• _Task goal_
Every line of the entries below from the one containing "3. Controller: Decoding und Speicherung" to the one containing "2. sie zu kodieren", both ends included, must be written out exactly. No other line belongs in the answer.

[Saved data entries]

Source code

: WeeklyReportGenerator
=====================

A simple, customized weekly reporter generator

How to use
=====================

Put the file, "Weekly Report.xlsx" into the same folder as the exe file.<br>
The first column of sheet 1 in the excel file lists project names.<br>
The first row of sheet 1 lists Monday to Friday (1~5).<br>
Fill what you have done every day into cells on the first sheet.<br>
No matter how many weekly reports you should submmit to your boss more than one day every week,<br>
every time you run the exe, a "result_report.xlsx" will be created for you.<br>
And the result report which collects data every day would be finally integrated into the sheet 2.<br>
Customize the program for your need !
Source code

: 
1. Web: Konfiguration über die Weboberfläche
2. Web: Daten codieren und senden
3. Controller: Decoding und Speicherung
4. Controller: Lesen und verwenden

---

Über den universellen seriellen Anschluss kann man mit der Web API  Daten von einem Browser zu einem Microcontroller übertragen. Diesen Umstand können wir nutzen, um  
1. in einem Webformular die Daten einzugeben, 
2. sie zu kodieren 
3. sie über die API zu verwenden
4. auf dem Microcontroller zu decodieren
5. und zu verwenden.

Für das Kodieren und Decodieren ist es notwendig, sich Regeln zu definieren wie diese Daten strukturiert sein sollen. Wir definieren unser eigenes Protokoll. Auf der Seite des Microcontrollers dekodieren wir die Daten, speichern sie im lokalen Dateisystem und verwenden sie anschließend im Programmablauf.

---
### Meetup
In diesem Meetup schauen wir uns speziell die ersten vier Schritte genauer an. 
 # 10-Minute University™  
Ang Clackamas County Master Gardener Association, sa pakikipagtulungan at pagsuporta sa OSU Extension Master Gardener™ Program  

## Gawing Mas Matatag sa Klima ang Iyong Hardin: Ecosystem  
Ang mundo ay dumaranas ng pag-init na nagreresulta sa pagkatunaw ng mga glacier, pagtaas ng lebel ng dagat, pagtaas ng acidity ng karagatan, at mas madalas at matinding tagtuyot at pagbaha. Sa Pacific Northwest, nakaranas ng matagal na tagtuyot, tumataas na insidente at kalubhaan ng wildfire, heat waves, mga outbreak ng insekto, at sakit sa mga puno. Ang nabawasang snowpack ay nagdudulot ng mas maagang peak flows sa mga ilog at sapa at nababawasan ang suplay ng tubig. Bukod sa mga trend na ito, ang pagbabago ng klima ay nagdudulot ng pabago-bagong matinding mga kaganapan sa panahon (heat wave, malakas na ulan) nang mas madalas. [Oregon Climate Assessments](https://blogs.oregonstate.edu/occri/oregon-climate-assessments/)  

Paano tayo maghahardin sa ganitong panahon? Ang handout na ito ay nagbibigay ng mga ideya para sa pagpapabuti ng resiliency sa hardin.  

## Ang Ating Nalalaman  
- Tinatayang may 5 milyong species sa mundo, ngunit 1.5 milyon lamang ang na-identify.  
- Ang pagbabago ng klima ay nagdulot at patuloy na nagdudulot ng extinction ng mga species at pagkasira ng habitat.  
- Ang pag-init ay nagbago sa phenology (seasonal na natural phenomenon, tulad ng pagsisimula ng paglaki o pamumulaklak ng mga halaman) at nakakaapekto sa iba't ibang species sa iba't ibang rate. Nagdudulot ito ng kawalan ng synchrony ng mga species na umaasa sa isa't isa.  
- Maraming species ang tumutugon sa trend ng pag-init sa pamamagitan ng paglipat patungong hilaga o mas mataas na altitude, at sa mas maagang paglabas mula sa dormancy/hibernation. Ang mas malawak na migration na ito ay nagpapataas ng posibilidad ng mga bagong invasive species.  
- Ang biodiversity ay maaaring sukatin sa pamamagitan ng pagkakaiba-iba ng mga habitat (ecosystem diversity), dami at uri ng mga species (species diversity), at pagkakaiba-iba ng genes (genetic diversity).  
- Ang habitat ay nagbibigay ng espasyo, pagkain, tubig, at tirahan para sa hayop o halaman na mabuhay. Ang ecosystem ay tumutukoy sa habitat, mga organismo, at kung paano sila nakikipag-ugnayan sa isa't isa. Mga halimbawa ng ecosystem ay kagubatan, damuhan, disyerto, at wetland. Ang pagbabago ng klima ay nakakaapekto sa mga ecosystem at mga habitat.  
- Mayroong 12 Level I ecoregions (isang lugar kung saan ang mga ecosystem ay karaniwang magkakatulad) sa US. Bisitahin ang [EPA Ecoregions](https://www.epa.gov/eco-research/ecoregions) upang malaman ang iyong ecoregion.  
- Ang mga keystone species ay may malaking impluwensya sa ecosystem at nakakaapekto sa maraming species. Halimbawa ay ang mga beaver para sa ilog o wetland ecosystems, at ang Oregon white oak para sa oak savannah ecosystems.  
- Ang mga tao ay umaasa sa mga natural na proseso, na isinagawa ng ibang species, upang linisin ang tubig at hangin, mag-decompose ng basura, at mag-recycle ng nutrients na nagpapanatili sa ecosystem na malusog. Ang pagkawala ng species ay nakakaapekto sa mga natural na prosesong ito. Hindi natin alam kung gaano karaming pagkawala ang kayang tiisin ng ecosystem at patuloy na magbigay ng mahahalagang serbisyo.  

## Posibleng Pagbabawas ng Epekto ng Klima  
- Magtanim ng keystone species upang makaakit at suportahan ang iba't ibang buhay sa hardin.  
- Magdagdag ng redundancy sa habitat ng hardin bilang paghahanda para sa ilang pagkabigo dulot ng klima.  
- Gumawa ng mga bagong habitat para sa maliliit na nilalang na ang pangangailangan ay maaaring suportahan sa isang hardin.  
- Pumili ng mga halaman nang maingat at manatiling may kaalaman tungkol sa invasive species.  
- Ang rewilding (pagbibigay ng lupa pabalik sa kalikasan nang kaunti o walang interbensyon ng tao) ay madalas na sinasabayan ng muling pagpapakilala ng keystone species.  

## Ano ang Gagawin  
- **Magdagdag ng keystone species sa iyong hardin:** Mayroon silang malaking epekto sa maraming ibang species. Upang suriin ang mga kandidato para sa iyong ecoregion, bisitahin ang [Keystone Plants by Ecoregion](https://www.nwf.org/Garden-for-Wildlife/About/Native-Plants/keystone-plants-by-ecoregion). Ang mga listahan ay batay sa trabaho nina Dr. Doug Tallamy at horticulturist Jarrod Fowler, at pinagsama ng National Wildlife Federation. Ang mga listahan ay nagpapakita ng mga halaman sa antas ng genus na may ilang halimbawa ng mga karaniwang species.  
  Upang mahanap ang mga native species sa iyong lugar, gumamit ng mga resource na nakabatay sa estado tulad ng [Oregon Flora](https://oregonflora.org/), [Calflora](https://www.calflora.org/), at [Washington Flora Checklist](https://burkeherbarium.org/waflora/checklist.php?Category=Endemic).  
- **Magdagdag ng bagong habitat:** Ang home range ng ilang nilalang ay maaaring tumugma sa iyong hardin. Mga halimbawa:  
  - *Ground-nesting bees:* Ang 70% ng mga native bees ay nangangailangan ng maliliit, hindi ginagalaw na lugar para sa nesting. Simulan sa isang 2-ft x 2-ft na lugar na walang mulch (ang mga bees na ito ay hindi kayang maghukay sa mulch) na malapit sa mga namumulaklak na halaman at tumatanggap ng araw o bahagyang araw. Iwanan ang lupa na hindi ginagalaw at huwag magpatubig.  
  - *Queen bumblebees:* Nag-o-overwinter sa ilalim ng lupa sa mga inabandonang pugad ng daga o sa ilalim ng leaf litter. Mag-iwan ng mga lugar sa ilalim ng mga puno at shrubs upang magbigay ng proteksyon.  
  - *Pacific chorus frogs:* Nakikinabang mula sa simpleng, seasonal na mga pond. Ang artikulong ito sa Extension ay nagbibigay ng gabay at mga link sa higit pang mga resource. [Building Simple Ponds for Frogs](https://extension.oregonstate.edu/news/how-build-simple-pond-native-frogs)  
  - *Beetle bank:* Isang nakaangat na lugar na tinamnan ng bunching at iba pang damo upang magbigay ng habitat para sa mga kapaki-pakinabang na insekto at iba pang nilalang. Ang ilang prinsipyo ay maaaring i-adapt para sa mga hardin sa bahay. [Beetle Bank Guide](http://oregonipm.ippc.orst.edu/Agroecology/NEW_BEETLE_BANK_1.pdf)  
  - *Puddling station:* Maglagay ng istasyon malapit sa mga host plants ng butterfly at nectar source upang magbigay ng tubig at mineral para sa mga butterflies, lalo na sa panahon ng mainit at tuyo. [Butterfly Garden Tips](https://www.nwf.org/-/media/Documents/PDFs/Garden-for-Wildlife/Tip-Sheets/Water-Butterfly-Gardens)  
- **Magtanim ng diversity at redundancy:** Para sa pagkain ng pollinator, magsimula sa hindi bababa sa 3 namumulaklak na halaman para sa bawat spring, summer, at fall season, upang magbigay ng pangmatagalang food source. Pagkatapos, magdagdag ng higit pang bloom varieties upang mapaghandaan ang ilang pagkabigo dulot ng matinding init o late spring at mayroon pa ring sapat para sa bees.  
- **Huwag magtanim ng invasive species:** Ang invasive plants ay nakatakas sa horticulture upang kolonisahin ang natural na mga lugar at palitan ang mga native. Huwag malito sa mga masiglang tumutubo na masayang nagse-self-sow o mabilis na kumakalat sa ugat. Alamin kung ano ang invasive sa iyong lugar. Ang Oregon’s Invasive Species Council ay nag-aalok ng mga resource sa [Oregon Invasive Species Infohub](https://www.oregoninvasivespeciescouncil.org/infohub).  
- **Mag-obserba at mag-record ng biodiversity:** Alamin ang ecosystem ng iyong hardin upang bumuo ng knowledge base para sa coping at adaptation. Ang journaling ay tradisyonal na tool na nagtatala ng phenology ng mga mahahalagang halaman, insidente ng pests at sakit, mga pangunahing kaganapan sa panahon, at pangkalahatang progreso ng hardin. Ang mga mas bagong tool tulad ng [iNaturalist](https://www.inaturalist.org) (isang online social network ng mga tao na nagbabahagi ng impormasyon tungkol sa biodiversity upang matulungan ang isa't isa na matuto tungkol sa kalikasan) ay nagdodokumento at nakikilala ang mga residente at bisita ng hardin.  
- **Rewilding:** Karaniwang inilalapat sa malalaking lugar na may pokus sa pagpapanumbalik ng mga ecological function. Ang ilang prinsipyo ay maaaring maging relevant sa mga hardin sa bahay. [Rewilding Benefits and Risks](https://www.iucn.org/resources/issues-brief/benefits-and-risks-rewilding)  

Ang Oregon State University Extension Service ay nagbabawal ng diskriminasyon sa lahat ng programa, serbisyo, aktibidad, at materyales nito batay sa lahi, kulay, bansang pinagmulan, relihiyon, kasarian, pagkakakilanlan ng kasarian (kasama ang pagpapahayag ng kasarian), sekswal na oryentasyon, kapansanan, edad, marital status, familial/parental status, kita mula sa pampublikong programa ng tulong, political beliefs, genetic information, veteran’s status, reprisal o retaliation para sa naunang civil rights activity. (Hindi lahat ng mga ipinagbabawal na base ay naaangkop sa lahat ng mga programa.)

• _Solution to the problem_
3. Controller: Decoding und Speicherung
4. Controller: Lesen und verwenden

---

Über den universellen seriellen Anschluss kann man mit der Web API  Daten von einem Browser zu einem Microcontroller übertragen. Diesen Umstand können wir nutzen, um  
1. in einem Webformular die Daten einzugeben, 
2. sie zu kodieren 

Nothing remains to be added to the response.